Clinton, KY. 2-10-16

Governor Bevin is sending a clear and powerful message to the citizens of Kentucky.

His budget for 2016-2018 is a war on higher learning.

The message was crafted in the blending of Tea Party rhetoric and Chamber of Commerce dogma. We knew something was up the night of January 7, 2016.

Governor Bevin gave his state of the state speech to 1,500 elite businessmen at the Kentucky Chamber of Commerce dinner at Heritage Hall in Lexington.

This dinner was only for a very rich and connected group of Kentucky leaders who often operate in the shadows of power in Frankfort. Governor Bevin warned of projected deep cuts in his budget.
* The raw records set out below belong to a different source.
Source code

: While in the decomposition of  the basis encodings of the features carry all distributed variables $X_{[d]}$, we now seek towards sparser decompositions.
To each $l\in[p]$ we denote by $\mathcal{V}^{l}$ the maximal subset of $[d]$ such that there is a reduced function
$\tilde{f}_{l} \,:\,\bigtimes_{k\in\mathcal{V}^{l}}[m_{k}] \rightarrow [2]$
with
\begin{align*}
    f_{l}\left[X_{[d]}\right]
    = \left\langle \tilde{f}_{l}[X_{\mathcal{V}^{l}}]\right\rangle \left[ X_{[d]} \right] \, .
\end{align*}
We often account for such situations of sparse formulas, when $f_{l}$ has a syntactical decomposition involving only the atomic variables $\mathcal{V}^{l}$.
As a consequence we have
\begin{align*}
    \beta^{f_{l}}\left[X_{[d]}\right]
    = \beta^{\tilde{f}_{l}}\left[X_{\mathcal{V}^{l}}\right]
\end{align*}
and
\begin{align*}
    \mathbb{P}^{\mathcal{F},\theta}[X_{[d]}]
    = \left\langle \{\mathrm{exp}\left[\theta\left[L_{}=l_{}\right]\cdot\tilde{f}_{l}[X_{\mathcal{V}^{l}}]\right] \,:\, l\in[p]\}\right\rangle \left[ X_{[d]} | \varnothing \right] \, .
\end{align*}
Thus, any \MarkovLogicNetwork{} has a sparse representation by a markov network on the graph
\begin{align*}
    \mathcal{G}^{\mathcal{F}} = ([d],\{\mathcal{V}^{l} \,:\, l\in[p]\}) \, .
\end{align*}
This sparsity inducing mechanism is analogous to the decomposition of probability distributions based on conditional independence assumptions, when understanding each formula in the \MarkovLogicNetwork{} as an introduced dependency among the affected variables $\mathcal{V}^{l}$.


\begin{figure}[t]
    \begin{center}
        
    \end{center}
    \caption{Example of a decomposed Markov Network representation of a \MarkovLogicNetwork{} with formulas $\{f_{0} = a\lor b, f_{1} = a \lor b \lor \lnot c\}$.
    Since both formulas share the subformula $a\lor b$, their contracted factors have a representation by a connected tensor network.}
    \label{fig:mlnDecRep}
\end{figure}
He confirmed that he had received some 2.1 billion dollars in new requests.

Twenty one days later, at his budget address to the Kentucky General Assembly, he dropped out his planned budget cut of $650 million from a project total state budget of a $21 billion for years 2016 through 2018. One of his indented target group was Kentucky's Higher Education state universities.

This Bevin's budget would hit hardest the state Universities They would grouped in with line state government agencies for a 4.5 percent spending cut for the remainder of this fiscal year, which ends June 30. After that, 9 percent would be cut over the following two years.

After fiscal year 2018, Bevin said he might consider a new funding base for the state universities. His test for any new money to be added to higher education would be if the universities turned toward more "practical courses of study" like engineering or workforce development skills.

This concept of review would be built around, "Performance-based funding", where universities are funded based on how well they produce a new breed of student who is "work ready" for factories and manufacturing jobs.

Bevin: "I want funding that incentivizes outcomes that are specific to the things people want. There will be more incentives to electrical engineers than French literature majors, there just will. All the people in the world who want to study French literature can do so. They're just not going to be subsidized by the taxpayers like engineers will be, for example."

"We are going to be a state that makes things," Bevin said.

This approach to Kentucky higher education teaching seems to be a "shot across the bow" for the universities. The concept of a liberal arts degree doesn't seem to fit Governor Bevin understanding of the future.

My partner in life, Mary, has invented a new concept for translating Bevin's intention for our future. She thinks it's all about flipping hamburgers at McDonald's or an offsite parts assembly plant for Boeing.

Maybe the governor sees a future where Kentucky is a place of cheap labor filled with mindless worker bees. In his world, the profits go to the elite 1% business members of the Kentucky Chamber of Commerce.